2020 Reserve Highlights

  • Recognized significant contribution from Tamarack’s Veteran waterflood program in 2020, with the Company’s reserves for the waterflood program increasing by 294% on a PDP basis to 3.2 MMboe, 27% on TP to 6 MMboe, and 27% on TPP to 12.4 MMboe relative to 2019. These increases also illustrate the positive impact of the waterflood on our corporate decline rate, which is estimated to be in the 22 to 24% range (exit to exit) in 2021 while also serving to enhance the Company’s overall sustainability.
  • Relative to year-end 2019, Tamarack increased PDP reserves 18% to 40.5 MMboe, TP reserves 10% to 64 MMboe and TPP reserves 9% to 111 MMboe in 2020. These growth rates are consistent on a weighted average per share basis.

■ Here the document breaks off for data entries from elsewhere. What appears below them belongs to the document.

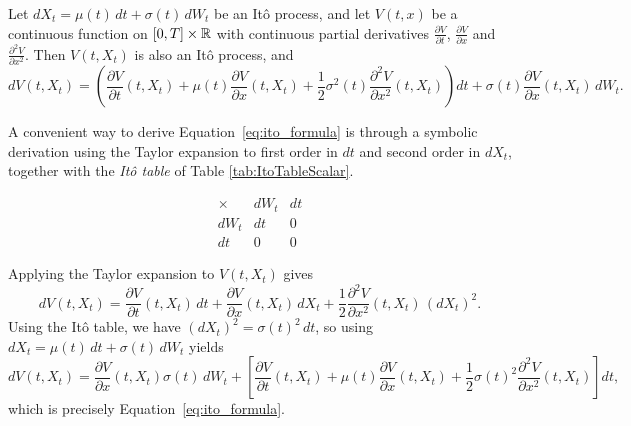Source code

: \begin{theorem}\label{theorem:itorule}
    Let $dX_t = \mu(t)\,dt + \sigma(t)\,dW_t$ be an Itô process, and let 
    $V(t,x)$ be a continuous function on $[0,T] \times \R$ with continuous partial derivatives 
    $\frac{\partial V}{\partial t}$, $\frac{\partial V}{\partial x}$ and $\frac{\partial^2 V}{\partial x^2}$.
    Then $V(t,X_t)$ is also an Itô process, and
    \begin{equation}\label{eq:ito_formula}
        dV(t,X_t) 
        = \left(
            \frac{\partial V}{\partial t}(t,X_t)
            + \mu(t)\frac{\partial V}{\partial x}(t,X_t)
            + \frac{1}{2}\sigma^2(t)\frac{\partial^2 V}{\partial x^2}(t,X_t)
        \right) dt
        + \sigma(t)\frac{\partial V}{\partial x}(t,X_t)\,dW_t.
    \end{equation}
\qedopen
\end{theorem}

\vspace{-0.3cm}

\noindent
A convenient way to derive Equation~\eqref{eq:ito_formula} is through a symbolic
derivation using the Taylor expansion to first order in $dt$ and second order in $dX_t$,
together with the \textit{Itô table} of Table \ref{tab:ItoTableScalar}.


\vspace{-0.75cm}

\begin{center}
\[
\begin{array}{c|cc}
\times & dW_t & dt \\ \hline
dW_t & dt & 0 \\
dt & 0 & 0
\end{array}
\]
{%
\label{tab:ItoTableScalar}}
\end{center}


\vspace{-0.3cm}

\noindent
Applying the Taylor expansion to $V(t,X_t)$ gives
\[
dV(t,X_t)
= \frac{\partial V}{\partial t}(t,X_t)\,dt
+ \frac{\partial V}{\partial x}(t,X_t)\,dX_t
+ \frac{1}{2}\frac{\partial^2 V}{\partial x^2}(t,X_t)\,(dX_t)^2.
\]
Using the Itô table, we have $(dX_t)^2 = \sigma(t)^2\,dt$, so using
$dX_t = \mu(t)\,dt + \sigma(t)\,dW_t$ yields
\[
dV(t,X_t)
= \frac{\partial V}{\partial x}(t,X_t)\sigma(t)\,dW_t
+ \left[
\frac{\partial V}{\partial t}(t,X_t)
+ \mu(t)\frac{\partial V}{\partial x}(t,X_t)
+ \frac{1}{2}\sigma(t)^2\frac{\partial^2 V}{\partial x^2}(t,X_t)
\right] dt,
\]
which is precisely Equation~\eqref{eq:ito_formula}.

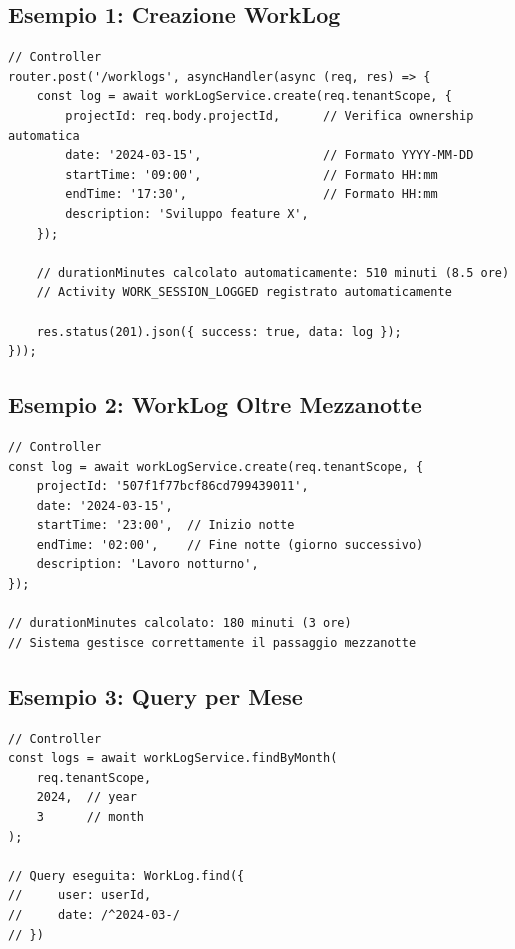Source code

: \documentclass[11pt,a4paper]{article}
\begin{document}
\subsection{Esempio 1: Creazione WorkLog}

\begin{lstlisting}
// Controller
router.post('/worklogs', asyncHandler(async (req, res) => {
    const log = await workLogService.create(req.tenantScope, {
        projectId: req.body.projectId,      // Verifica ownership automatica
        date: '2024-03-15',                 // Formato YYYY-MM-DD
        startTime: '09:00',                 // Formato HH:mm
        endTime: '17:30',                   // Formato HH:mm
        description: 'Sviluppo feature X',
    });
    
    // durationMinutes calcolato automaticamente: 510 minuti (8.5 ore)
    // Activity WORK_SESSION_LOGGED registrato automaticamente
    
    res.status(201).json({ success: true, data: log });
}));
\end{lstlisting}

\subsection{Esempio 2: WorkLog Oltre Mezzanotte}

\begin{lstlisting}
// Controller
const log = await workLogService.create(req.tenantScope, {
    projectId: '507f1f77bcf86cd799439011',
    date: '2024-03-15',
    startTime: '23:00',  // Inizio notte
    endTime: '02:00',    // Fine notte (giorno successivo)
    description: 'Lavoro notturno',
});

// durationMinutes calcolato: 180 minuti (3 ore)
// Sistema gestisce correttamente il passaggio mezzanotte
\end{lstlisting}

\subsection{Esempio 3: Query per Mese}

\begin{lstlisting}
// Controller
const logs = await workLogService.findByMonth(
    req.tenantScope,
    2024,  // year
    3      // month
);

// Query eseguita: WorkLog.find({ 
//     user: userId, 
//     date: /^2024-03-/ 
// })
\end{lstlisting}
\end{document}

  • Replaced 176% of total 2020 production on a PDP basis, 174% on a TP basis and 219% on a TPP basis. PDP reserves represent 63% and 36% of TP and TPP reserves, respectively.
  • Relative to year-end 2019, reported 16% lower PDP FD&A costs of $14.02/boe with a 1.3x recycle ratio (see “Oil and Gas Metrics”), 48% lower TP FD&A costs of $9.73/boe with a 1.8x recycle ratio, and 68% lower TPP FD&A costs of $6.90/boe with a 2.6x recycle ratio, all based on the 2020 average operating field netback of $17.86/boe, including hedges.
  • Before-tax net present value (“NPV”) of reserves, discounted at 10%, was $426 million on a PDP basis, $660 million on a TP basis and $1.2 billion on a TPP basis evaluated on three independent reserve evaluators average forecast pricing and foreign exchange rates as at January 2021.
  • Achieved an increase in year-over-year reserve life index (“RLI”) (see “Oil and Gas Metrics”) across all reserve categories totaling 13.8 years on TPP, 7.9 years on TP and 5 years on PDP, based on 2020 average production of 22,027 boe/d.